Wright thought he could do better.
“I said, ‘Honey, if this guy around the corner can be the best in Tampa Bay, I can cook barbecue better than that. I cooked barbecue for our wedding.’
“She said, ‘You stupid fool. I’ve never worked in a restaurant, and we don’t have any money.’
“Twenty-four days later, we opened,” Wright said.
Now, Wright and his wife are partners with their daughter, Stacey and their son-in-law, Chad.
“My son-in-law is an unreal businessman,” Wright said.
Things are far more systematic than they were when Wright ran things.
“We had no recipe books, when he came.
“He said, ‘Starting tomorrow, everything you do for the next year, you’ve got to write it down.’”
“I’d tear off box tops, and I’d write down, ‘Mashed potatoes for 600.’”
Hudson took the recipes and converted them into spread sheets, with step-by-step instructions.
At its inception, the restaurant was named Hungry Harry’s Famous Bar-B-Que.
“Who decided it was famous?” Wright asked, rhetorically? “I did,” he answered, with a laugh.
Now, that the restaurant’s ownership is in the family’s second generation, the company refers to itself as Hungry Harry’s Family Bar-B-Que.
Initially, the restaurant operated out of a former barbecue joint called Rib Junction. It had been closed for two years and its lot was choked with weeds. Its dining room had 130 seats and stretched out to what is now the middle of the highway.

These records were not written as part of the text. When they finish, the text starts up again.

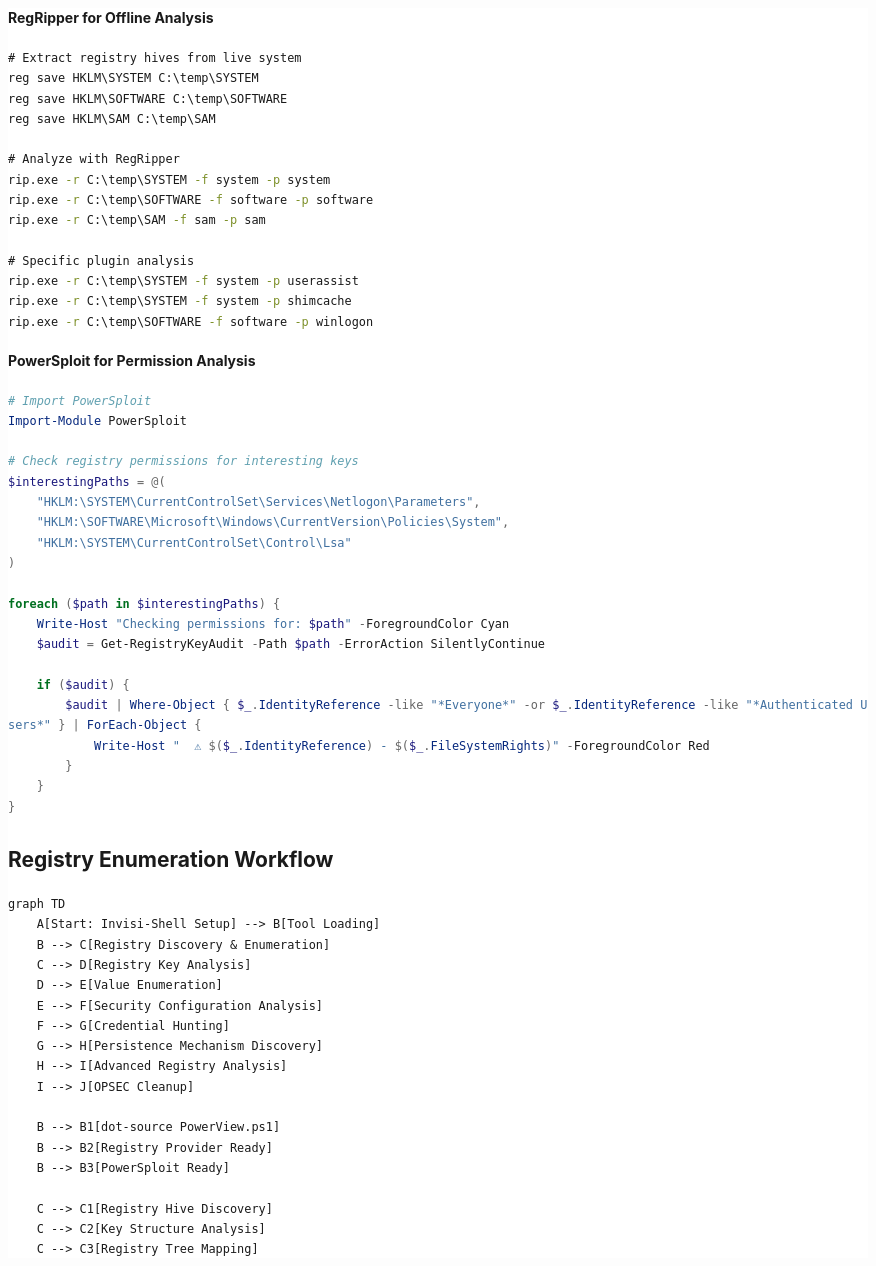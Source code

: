 #### **RegRipper for Offline Analysis**
```cmd
# Extract registry hives from live system
reg save HKLM\SYSTEM C:\temp\SYSTEM
reg save HKLM\SOFTWARE C:\temp\SOFTWARE
reg save HKLM\SAM C:\temp\SAM

# Analyze with RegRipper
rip.exe -r C:\temp\SYSTEM -f system -p system
rip.exe -r C:\temp\SOFTWARE -f software -p software
rip.exe -r C:\temp\SAM -f sam -p sam

# Specific plugin analysis
rip.exe -r C:\temp\SYSTEM -f system -p userassist
rip.exe -r C:\temp\SYSTEM -f system -p shimcache
rip.exe -r C:\temp\SOFTWARE -f software -p winlogon
```

#### **PowerSploit for Permission Analysis**
```powershell
# Import PowerSploit
Import-Module PowerSploit

# Check registry permissions for interesting keys
$interestingPaths = @(
    "HKLM:\SYSTEM\CurrentControlSet\Services\Netlogon\Parameters",
    "HKLM:\SOFTWARE\Microsoft\Windows\CurrentVersion\Policies\System",
    "HKLM:\SYSTEM\CurrentControlSet\Control\Lsa"
)

foreach ($path in $interestingPaths) {
    Write-Host "Checking permissions for: $path" -ForegroundColor Cyan
    $audit = Get-RegistryKeyAudit -Path $path -ErrorAction SilentlyContinue
    
    if ($audit) {
        $audit | Where-Object { $_.IdentityReference -like "*Everyone*" -or $_.IdentityReference -like "*Authenticated Users*" } | ForEach-Object {
            Write-Host "  ⚠ $($_.IdentityReference) - $($_.FileSystemRights)" -ForegroundColor Red
        }
    }
}
```

## Registry Enumeration Workflow

```mermaid
graph TD
    A[Start: Invisi-Shell Setup] --> B[Tool Loading]
    B --> C[Registry Discovery & Enumeration]
    C --> D[Registry Key Analysis]
    D --> E[Value Enumeration]
    E --> F[Security Configuration Analysis]
    F --> G[Credential Hunting]
    G --> H[Persistence Mechanism Discovery]
    H --> I[Advanced Registry Analysis]
    I --> J[OPSEC Cleanup]
    
    B --> B1[dot-source PowerView.ps1]
    B --> B2[Registry Provider Ready]
    B --> B3[PowerSploit Ready]
    
    C --> C1[Registry Hive Discovery]
    C --> C2[Key Structure Analysis]
    C --> C3[Registry Tree Mapping]
```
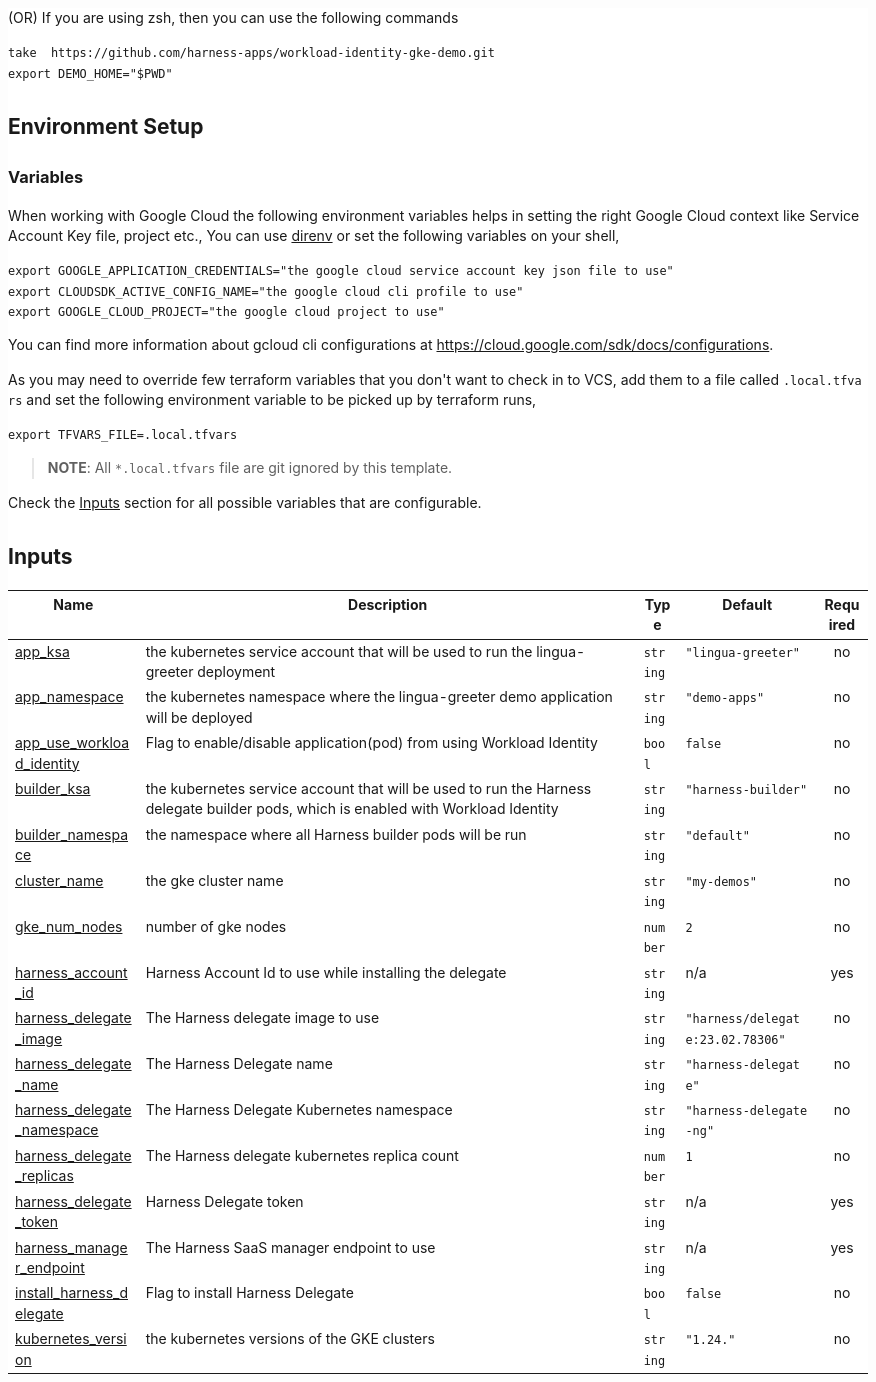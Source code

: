 (OR) If you are using zsh, then you can use the following commands

```shell
take  https://github.com/harness-apps/workload-identity-gke-demo.git
export DEMO_HOME="$PWD"
```

## Environment Setup

### Variables

When working with Google Cloud the following environment variables helps in setting the right Google Cloud context like Service Account Key file, project etc., You can use [direnv](https://direnv.net) or set the following variables on your shell,

```shell
export GOOGLE_APPLICATION_CREDENTIALS="the google cloud service account key json file to use"
export CLOUDSDK_ACTIVE_CONFIG_NAME="the google cloud cli profile to use"
export GOOGLE_CLOUD_PROJECT="the google cloud project to use"
```

You can find more information about gcloud cli configurations at <https://cloud.google.com/sdk/docs/configurations>.

As you may need to override few terraform variables that you don't want to check in to VCS, add them to a file called `.local.tfvars` and set the following environment variable to be picked up by terraform runs,

```shell
export TFVARS_FILE=.local.tfvars
```

>**NOTE**: All `*.local.tfvars` file are git ignored by this template.

Check the [Inputs](#inputs) section for all possible variables that are configurable.

## Inputs

| Name | Description | Type | Default | Required |
|------|-------------|------|---------|:--------:|
| <a name="input_app_ksa"></a> [app\_ksa](#input\_app\_ksa) | the kubernetes service account that will be used to run the lingua-greeter deployment | `string` | `"lingua-greeter"` | no |
| <a name="input_app_namespace"></a> [app\_namespace](#input\_app\_namespace) | the kubernetes namespace where the lingua-greeter demo application will be deployed | `string` | `"demo-apps"` | no |
| <a name="input_app_use_workload_identity"></a> [app\_use\_workload\_identity](#input\_app\_use\_workload\_identity) | Flag to enable/disable application(pod) from using Workload Identity | `bool` | `false` | no |
| <a name="input_builder_ksa"></a> [builder\_ksa](#input\_builder\_ksa) | the kubernetes service account that will be used to run the Harness delegate builder pods, which is enabled with Workload Identity | `string` | `"harness-builder"` | no |
| <a name="input_builder_namespace"></a> [builder\_namespace](#input\_builder\_namespace) | the namespace where all Harness builder pods will be run | `string` | `"default"` | no |
| <a name="input_cluster_name"></a> [cluster\_name](#input\_cluster\_name) | the gke cluster name | `string` | `"my-demos"` | no |
| <a name="input_gke_num_nodes"></a> [gke\_num\_nodes](#input\_gke\_num\_nodes) | number of gke nodes | `number` | `2` | no |
| <a name="input_harness_account_id"></a> [harness\_account\_id](#input\_harness\_account\_id) | Harness Account Id to use while installing the delegate | `string` | n/a | yes |
| <a name="input_harness_delegate_image"></a> [harness\_delegate\_image](#input\_harness\_delegate\_image) | The Harness delegate image to use | `string` | `"harness/delegate:23.02.78306"` | no |
| <a name="input_harness_delegate_name"></a> [harness\_delegate\_name](#input\_harness\_delegate\_name) | The Harness Delegate name | `string` | `"harness-delegate"` | no |
| <a name="input_harness_delegate_namespace"></a> [harness\_delegate\_namespace](#input\_harness\_delegate\_namespace) | The Harness Delegate Kubernetes namespace | `string` | `"harness-delegate-ng"` | no |
| <a name="input_harness_delegate_replicas"></a> [harness\_delegate\_replicas](#input\_harness\_delegate\_replicas) | The Harness delegate kubernetes replica count | `number` | `1` | no |
| <a name="input_harness_delegate_token"></a> [harness\_delegate\_token](#input\_harness\_delegate\_token) | Harness Delegate token | `string` | n/a | yes |
| <a name="input_harness_manager_endpoint"></a> [harness\_manager\_endpoint](#input\_harness\_manager\_endpoint) | The Harness SaaS manager endpoint to use | `string` | n/a | yes |
| <a name="input_install_harness_delegate"></a> [install\_harness\_delegate](#input\_install\_harness\_delegate) | Flag to install Harness Delegate | `bool` | `false` | no |
| <a name="input_kubernetes_version"></a> [kubernetes\_version](#input\_kubernetes\_version) | the kubernetes versions of the GKE clusters | `string` | `"1.24."` | no |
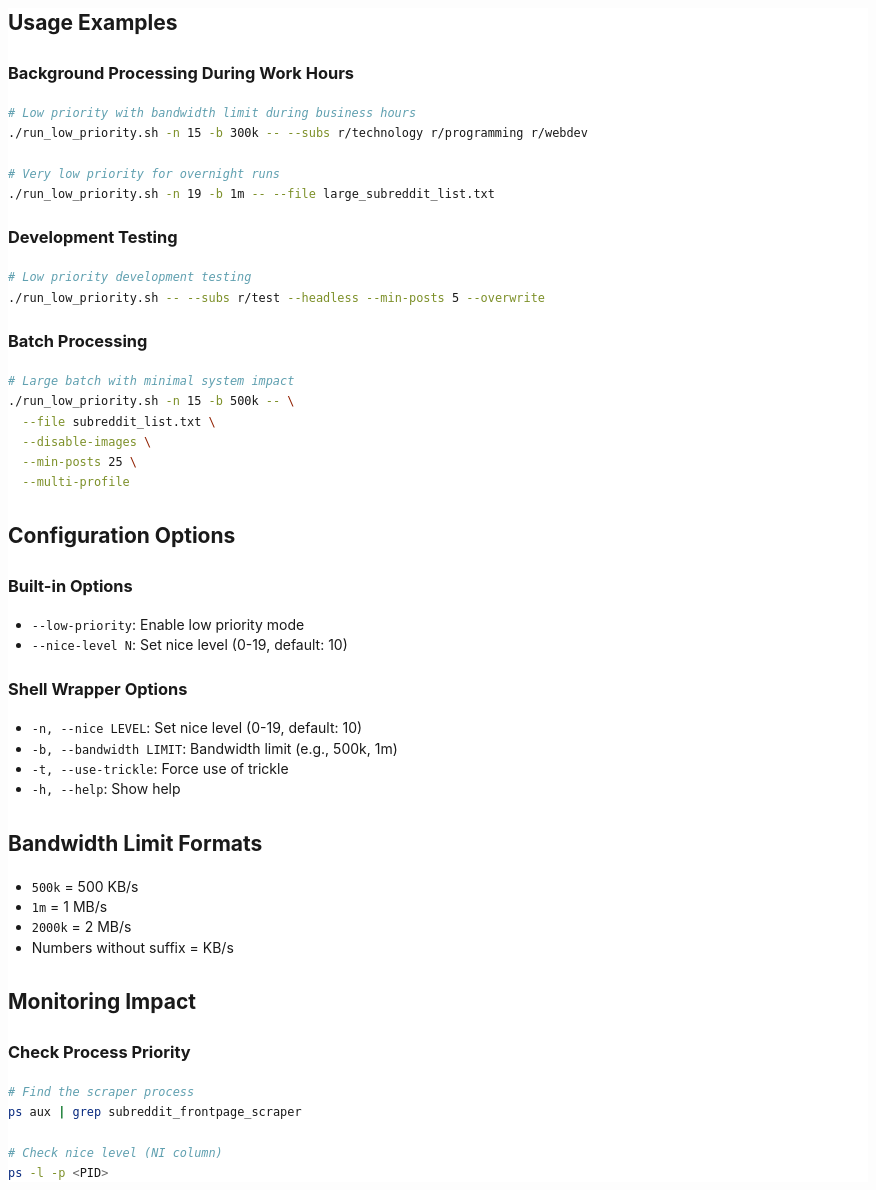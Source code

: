 ## Usage Examples

### Background Processing During Work Hours
```bash
# Low priority with bandwidth limit during business hours
./run_low_priority.sh -n 15 -b 300k -- --subs r/technology r/programming r/webdev

# Very low priority for overnight runs
./run_low_priority.sh -n 19 -b 1m -- --file large_subreddit_list.txt
```

### Development Testing
```bash
# Low priority development testing
./run_low_priority.sh -- --subs r/test --headless --min-posts 5 --overwrite
```

### Batch Processing
```bash
# Large batch with minimal system impact
./run_low_priority.sh -n 15 -b 500k -- \
  --file subreddit_list.txt \
  --disable-images \
  --min-posts 25 \
  --multi-profile
```

## Configuration Options

### Built-in Options
- `--low-priority`: Enable low priority mode
- `--nice-level N`: Set nice level (0-19, default: 10)

### Shell Wrapper Options
- `-n, --nice LEVEL`: Set nice level (0-19, default: 10)
- `-b, --bandwidth LIMIT`: Bandwidth limit (e.g., 500k, 1m)
- `-t, --use-trickle`: Force use of trickle
- `-h, --help`: Show help

## Bandwidth Limit Formats
- `500k` = 500 KB/s
- `1m` = 1 MB/s  
- `2000k` = 2 MB/s
- Numbers without suffix = KB/s

## Monitoring Impact

### Check Process Priority
```bash
# Find the scraper process
ps aux | grep subreddit_frontpage_scraper

# Check nice level (NI column)
ps -l -p <PID>
```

To help fill those seats, Wright went to church — many churches, actually.
He would tell the pastors: “You pick a night that works for me, and I’ll feed every man, woman, (and) child a complete dinner, with everything including dessert, for $2.”
The church dinners often would draw 300 to 350 people, and roughly 150 of them would end up at Hungry Harry’s for a meal within a week.
Wright said he has always been his own man.
“I did what I wanted to do. I fought the county, when I wanted to fight the county. I fought for causes,” he said.
The American flag that covers the restaurant’s roof is proof positive of that.
“Eight days after 911, the flag was started to be prepped and painted. I was so upset at that time,” he said, and he wanted to do something.
“So, we painted it.
“Sometime after that, Pasco County came to warn me that I was in violation of the sign code.
“I informed them I didn’t want to be warned. I told them I wanted to be cited. They’d have to take me out of here in handcuffs, feet cuffs (ankle cuffs). I had people in the armed forces who said they would sit up on the roof.
“So, they (county regulators) decided just to leave it alone,” he said.
Wright is a big believer in Land O’ Lakes, and in supporting local businesses.
“We have six kids. We had five when we came. The sixth was born almost in the restaurant.
“We have 14 grandkids, 11 of them in Land O’ Lakes, so I’m pretty well vested in the community,” Wright said.
He appreciates the relationships and friendships he’s formed through the years, with local business owners and local organizations.
“I don’t think I had anything but relationships in business when I came here. That was all that kept me in business,” Wright said.
While he appreciates the chamber’s recognition, it’s not something he sought after, he said.
“I have never been a person who needed to be acknowledged. I got the satisfaction from what we’d done. I’ve never done anything unless I’ve wanted to, and that’s a real freedom,” he said.
Now, he’s working on a book he plans to call ‘Everybody knows everything about life, and barbecue.’”
His favorite sentence so far is this: “Two days after everybody agrees on religion and politics — two days after that, they’ll agree on barbecue.”
In looking back, Wright said, “I don’t think I was a very good businessman.
But, that doesn’t seem to bother him.
“I probably could have been a whole lot more successful monetarily, but I couldn’t have been a whole lot more satisfied,” Wright said.